_Assignment_.
Retype all entries exactly, skipping pictures.

Data for this task Block Start

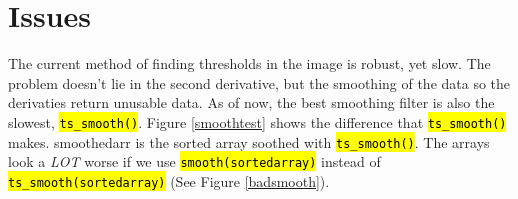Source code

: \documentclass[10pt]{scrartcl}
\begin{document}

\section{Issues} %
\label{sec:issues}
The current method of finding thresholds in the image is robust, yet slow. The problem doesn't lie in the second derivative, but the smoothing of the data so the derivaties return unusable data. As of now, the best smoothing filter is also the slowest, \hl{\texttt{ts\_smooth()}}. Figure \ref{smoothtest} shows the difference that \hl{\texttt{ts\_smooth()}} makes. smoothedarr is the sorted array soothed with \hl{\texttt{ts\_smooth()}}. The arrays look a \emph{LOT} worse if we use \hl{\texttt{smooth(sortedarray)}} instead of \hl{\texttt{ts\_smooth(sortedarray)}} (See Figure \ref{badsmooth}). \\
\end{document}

Data for this task Block End

_Expected answer_.
Source code

: \documentclass[10pt]{scrartcl}
\begin{document}

\section{Issues} %
\label{sec:issues}
The current method of finding thresholds in the image is robust, yet slow. The problem doesn't lie in the second derivative, but the smoothing of the data so the derivaties return unusable data. As of now, the best smoothing filter is also the slowest, \hl{\texttt{ts\_smooth()}}. Figure \ref{smoothtest} shows the difference that \hl{\texttt{ts\_smooth()}} makes. smoothedarr is the sorted array soothed with \hl{\texttt{ts\_smooth()}}. The arrays look a \emph{LOT} worse if we use \hl{\texttt{smooth(sortedarray)}} instead of \hl{\texttt{ts\_smooth(sortedarray)}} (See Figure \ref{badsmooth}). \\
\end{document}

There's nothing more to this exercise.